(Work required) Filter the entries beneath this task, copying only the lines that hold the word "nodes".

(Information provided)
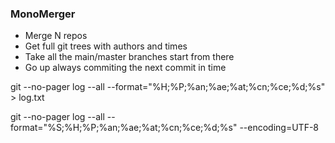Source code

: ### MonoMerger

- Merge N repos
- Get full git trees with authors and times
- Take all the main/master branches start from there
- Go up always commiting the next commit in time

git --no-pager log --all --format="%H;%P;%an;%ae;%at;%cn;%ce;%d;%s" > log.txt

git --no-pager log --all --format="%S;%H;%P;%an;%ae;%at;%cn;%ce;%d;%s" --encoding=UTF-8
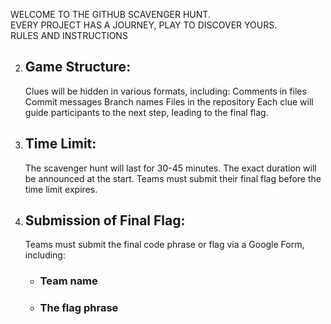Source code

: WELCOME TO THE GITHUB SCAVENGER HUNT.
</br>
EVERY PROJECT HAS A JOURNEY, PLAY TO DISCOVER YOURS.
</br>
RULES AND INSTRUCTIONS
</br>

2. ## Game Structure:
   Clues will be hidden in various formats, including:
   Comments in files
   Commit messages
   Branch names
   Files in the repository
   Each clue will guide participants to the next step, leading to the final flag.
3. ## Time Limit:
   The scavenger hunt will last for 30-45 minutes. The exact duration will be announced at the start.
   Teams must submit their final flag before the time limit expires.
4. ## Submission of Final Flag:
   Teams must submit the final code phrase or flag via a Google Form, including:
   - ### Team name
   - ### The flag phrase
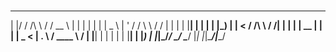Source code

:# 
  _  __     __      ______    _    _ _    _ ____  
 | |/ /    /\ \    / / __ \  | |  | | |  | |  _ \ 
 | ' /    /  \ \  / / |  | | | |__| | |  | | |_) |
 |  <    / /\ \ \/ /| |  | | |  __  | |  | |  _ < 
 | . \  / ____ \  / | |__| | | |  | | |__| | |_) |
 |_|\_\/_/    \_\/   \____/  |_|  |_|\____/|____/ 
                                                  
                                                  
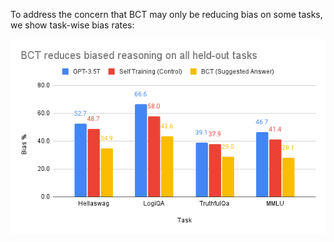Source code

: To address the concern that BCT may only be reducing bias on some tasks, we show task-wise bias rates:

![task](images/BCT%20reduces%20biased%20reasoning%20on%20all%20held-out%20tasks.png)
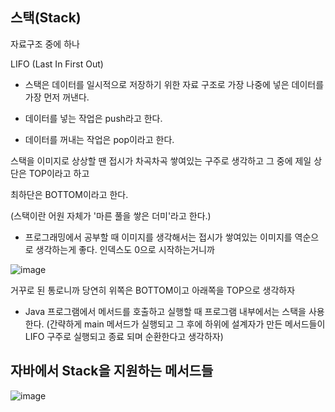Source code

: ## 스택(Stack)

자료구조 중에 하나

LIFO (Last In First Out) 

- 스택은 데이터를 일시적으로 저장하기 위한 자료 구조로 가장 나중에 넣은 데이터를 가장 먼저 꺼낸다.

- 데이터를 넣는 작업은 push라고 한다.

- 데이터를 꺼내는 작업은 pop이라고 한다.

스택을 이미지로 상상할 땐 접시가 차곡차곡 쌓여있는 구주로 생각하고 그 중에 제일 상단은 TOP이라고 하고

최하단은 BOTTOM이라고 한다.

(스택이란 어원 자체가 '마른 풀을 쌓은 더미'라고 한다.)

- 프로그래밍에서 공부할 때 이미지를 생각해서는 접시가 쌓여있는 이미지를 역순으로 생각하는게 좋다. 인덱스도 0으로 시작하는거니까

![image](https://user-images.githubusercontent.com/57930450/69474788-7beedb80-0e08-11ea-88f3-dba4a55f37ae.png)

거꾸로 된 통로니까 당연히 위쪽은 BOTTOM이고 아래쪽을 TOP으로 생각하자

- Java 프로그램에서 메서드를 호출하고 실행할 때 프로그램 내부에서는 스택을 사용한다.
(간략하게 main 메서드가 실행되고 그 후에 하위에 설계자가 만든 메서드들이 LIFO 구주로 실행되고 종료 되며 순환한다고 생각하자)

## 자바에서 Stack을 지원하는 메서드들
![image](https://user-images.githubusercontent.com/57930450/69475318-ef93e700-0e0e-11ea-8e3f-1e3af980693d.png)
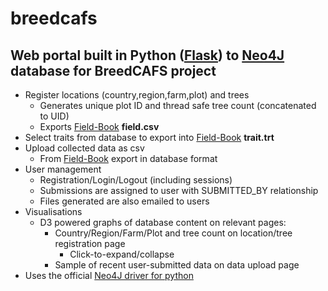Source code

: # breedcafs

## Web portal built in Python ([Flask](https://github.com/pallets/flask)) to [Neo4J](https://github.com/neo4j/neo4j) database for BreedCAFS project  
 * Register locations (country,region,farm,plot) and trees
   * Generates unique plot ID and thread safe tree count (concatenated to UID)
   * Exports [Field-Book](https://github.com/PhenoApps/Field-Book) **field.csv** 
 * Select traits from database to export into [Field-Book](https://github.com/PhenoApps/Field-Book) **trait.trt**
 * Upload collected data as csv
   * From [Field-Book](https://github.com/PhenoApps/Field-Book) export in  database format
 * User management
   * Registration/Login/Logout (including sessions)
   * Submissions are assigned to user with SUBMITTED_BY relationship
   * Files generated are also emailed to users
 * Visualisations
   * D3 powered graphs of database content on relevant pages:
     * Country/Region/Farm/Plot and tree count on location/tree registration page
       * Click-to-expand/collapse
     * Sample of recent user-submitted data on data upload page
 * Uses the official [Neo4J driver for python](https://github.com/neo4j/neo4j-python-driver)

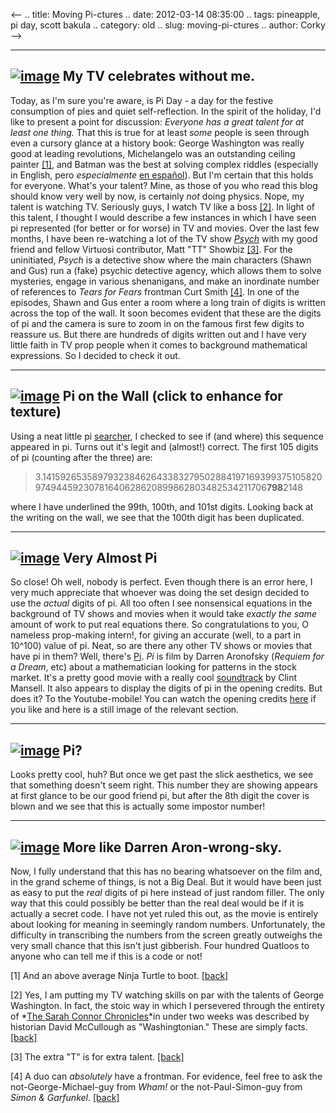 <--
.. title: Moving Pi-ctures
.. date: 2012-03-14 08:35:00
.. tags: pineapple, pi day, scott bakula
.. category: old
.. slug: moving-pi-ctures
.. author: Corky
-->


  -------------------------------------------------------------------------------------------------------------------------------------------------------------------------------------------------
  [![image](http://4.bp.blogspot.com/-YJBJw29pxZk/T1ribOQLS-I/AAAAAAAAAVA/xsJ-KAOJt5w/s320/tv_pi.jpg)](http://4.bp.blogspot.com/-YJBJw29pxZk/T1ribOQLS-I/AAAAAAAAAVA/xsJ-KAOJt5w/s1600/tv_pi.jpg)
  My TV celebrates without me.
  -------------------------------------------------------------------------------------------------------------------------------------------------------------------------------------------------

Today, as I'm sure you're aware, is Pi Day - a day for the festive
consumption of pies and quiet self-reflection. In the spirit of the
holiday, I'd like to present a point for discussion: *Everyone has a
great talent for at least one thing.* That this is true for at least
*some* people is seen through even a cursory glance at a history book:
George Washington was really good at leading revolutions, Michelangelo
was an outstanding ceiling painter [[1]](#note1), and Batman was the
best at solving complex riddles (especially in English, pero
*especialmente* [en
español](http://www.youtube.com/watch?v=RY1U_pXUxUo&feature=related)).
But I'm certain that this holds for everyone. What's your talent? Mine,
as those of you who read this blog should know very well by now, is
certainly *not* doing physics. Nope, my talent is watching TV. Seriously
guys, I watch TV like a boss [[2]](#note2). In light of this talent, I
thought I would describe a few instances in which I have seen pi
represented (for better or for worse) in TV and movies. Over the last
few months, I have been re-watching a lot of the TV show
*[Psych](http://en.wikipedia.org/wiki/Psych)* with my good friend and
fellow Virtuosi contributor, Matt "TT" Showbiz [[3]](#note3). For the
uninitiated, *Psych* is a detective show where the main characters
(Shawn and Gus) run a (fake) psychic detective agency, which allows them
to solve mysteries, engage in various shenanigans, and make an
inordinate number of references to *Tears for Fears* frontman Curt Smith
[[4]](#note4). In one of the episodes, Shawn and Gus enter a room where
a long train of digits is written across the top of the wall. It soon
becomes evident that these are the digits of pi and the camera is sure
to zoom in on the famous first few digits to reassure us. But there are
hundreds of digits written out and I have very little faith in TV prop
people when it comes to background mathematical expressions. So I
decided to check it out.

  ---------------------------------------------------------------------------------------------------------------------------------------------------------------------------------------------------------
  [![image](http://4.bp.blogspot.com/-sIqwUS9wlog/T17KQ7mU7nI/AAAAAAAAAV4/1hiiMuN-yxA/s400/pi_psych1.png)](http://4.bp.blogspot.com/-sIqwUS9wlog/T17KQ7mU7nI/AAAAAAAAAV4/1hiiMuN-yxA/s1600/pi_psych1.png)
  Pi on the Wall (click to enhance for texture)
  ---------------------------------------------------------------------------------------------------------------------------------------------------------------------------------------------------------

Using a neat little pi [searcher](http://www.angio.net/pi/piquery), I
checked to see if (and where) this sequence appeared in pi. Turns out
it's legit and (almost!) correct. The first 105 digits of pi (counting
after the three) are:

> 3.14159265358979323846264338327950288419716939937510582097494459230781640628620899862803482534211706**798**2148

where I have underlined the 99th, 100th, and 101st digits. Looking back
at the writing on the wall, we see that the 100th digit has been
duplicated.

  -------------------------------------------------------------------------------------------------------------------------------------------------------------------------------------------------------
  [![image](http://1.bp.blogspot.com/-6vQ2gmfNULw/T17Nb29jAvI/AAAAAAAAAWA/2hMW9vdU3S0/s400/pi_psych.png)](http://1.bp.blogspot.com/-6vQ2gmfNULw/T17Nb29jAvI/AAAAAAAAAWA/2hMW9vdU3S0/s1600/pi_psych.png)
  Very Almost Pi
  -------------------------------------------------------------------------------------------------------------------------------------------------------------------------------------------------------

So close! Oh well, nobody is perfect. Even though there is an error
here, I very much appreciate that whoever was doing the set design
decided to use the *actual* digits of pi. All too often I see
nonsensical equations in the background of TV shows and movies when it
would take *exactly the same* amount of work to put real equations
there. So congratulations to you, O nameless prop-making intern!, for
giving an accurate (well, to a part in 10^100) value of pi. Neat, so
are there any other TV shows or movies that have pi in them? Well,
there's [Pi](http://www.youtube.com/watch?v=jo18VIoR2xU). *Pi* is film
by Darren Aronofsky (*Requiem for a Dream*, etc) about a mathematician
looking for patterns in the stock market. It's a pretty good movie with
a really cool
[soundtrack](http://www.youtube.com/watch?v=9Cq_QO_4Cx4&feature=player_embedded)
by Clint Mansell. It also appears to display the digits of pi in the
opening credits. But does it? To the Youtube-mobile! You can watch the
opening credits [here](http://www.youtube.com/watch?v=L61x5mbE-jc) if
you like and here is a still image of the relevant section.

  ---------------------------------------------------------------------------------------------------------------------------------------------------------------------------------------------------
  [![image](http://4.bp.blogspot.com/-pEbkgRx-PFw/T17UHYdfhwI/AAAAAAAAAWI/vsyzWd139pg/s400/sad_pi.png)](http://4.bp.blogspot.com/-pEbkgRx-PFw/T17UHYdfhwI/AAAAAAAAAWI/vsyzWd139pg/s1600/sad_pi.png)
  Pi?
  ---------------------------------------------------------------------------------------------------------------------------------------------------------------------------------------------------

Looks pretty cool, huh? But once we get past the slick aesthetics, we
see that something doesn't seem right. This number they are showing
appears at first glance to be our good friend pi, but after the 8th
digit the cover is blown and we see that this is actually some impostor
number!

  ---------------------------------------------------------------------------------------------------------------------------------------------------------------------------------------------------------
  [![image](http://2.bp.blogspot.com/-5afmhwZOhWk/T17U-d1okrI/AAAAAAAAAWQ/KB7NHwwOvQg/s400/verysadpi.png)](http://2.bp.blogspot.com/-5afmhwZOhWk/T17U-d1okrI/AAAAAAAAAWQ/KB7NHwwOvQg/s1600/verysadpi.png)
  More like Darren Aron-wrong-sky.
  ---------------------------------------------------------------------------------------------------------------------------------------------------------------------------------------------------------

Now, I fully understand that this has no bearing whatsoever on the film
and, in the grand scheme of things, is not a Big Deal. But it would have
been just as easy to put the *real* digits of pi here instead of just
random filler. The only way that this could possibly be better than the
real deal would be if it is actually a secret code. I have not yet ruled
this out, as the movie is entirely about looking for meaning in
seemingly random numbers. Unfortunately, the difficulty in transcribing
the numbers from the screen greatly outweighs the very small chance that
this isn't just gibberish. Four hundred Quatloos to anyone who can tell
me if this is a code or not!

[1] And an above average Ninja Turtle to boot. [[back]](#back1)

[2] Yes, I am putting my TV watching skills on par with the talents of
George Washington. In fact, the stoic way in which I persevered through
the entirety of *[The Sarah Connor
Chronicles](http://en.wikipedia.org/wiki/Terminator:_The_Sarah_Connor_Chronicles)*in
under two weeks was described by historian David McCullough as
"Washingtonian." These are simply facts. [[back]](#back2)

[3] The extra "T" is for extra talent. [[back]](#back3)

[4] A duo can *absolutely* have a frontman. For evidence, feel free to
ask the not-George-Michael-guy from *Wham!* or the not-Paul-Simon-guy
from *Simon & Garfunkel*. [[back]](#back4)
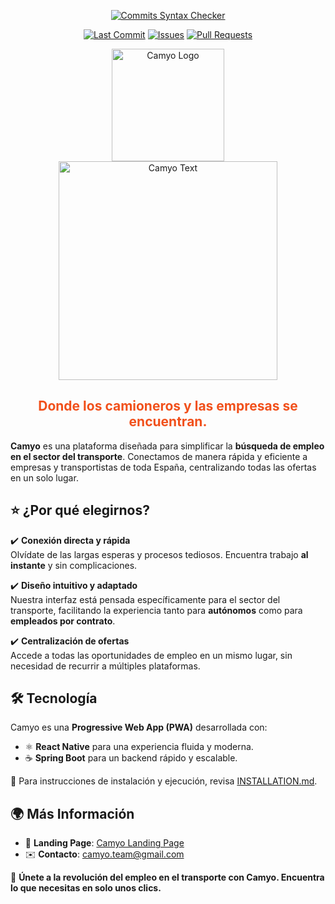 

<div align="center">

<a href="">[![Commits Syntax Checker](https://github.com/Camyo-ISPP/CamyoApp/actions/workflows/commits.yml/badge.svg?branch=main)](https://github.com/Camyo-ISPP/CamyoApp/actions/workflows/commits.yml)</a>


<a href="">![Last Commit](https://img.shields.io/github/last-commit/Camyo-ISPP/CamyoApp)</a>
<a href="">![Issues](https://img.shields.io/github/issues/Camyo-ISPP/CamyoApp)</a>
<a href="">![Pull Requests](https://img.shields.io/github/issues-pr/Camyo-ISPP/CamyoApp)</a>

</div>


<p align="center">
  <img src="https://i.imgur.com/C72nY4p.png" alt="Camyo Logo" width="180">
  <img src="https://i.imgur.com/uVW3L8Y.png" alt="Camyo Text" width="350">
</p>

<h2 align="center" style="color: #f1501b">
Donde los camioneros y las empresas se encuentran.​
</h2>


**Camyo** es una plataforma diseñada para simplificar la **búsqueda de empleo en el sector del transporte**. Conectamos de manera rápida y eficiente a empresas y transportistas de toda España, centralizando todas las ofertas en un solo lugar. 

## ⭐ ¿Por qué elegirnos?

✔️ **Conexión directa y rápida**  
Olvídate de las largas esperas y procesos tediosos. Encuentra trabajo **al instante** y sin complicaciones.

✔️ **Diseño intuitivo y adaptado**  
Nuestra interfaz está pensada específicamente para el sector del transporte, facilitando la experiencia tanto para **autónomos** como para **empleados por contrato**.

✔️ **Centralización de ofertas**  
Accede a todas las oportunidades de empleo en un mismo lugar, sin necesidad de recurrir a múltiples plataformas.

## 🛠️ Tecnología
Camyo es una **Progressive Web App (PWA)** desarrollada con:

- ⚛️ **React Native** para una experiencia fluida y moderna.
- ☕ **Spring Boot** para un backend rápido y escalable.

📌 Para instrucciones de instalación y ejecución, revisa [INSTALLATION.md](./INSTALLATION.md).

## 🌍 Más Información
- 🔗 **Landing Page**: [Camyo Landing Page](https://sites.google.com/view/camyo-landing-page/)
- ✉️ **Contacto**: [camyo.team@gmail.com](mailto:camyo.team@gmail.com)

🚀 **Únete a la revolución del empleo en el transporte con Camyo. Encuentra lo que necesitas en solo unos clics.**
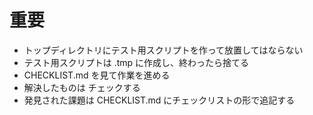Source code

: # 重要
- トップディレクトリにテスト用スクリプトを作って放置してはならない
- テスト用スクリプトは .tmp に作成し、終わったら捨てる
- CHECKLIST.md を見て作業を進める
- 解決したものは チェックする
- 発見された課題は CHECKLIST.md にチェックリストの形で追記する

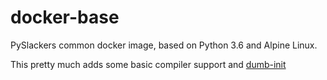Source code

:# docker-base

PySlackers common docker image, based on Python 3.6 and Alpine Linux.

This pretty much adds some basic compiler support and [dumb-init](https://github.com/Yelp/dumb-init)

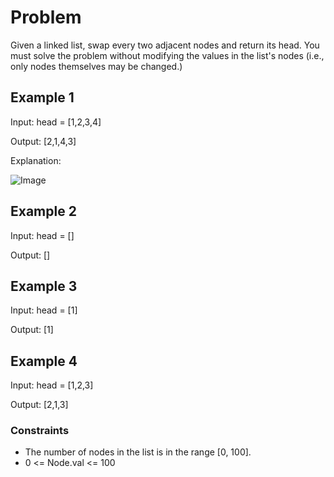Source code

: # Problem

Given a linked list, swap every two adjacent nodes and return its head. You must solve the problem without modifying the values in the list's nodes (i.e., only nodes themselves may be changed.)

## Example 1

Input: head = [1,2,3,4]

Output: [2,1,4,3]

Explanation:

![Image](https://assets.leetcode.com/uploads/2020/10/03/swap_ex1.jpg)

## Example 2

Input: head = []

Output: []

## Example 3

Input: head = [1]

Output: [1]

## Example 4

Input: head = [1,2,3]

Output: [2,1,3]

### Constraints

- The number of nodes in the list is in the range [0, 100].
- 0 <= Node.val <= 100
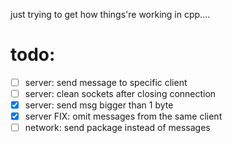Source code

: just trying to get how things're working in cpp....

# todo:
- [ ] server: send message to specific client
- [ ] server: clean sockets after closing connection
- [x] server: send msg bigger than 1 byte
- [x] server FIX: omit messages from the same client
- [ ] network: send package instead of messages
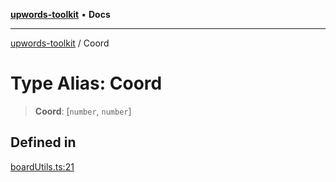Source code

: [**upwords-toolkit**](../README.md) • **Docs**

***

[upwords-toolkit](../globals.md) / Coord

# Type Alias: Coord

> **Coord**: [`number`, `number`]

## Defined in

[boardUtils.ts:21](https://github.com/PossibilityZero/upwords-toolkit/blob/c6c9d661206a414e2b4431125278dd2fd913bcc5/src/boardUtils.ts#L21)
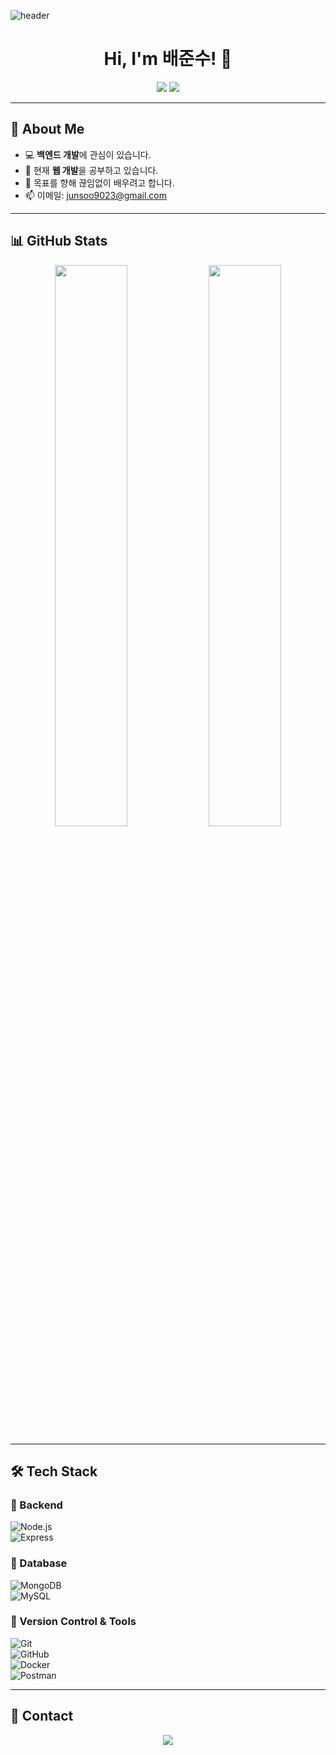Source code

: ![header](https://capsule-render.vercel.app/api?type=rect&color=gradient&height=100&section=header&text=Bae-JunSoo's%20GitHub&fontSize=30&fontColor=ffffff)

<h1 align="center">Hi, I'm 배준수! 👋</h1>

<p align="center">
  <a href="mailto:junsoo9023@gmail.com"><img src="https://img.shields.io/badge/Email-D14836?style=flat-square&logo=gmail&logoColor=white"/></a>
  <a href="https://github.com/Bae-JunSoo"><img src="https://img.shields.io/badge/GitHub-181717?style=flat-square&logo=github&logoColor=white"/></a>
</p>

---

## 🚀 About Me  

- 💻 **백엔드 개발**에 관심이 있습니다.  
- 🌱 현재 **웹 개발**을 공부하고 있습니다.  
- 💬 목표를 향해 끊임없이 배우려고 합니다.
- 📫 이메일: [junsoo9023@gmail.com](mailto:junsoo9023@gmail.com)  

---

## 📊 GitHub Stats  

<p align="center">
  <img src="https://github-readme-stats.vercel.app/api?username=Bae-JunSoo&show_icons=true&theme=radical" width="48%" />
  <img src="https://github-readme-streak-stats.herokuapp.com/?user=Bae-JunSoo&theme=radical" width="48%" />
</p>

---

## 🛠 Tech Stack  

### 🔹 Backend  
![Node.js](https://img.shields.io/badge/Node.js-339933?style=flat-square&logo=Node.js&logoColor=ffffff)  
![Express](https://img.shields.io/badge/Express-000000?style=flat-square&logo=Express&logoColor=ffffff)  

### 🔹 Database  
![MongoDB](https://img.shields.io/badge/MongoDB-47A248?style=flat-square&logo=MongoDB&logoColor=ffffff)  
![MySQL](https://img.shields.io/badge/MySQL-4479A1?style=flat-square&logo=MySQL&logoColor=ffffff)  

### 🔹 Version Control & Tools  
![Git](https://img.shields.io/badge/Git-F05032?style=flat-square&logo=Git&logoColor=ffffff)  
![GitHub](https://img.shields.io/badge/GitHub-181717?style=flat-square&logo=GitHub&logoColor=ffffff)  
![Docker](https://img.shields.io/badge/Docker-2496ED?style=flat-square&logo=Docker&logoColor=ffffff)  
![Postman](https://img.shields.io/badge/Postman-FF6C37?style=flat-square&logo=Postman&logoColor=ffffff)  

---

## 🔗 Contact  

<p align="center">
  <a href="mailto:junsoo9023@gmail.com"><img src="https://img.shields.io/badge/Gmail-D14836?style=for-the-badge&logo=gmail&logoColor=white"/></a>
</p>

(Problem solution)
Given a linked list, swap every two adjacent nodes and return its head. You must solve the problem without modifying the values in the list's nodes (i.e., only nodes themselves may be changed.)
- The number of nodes in the list is in the range [0, 100].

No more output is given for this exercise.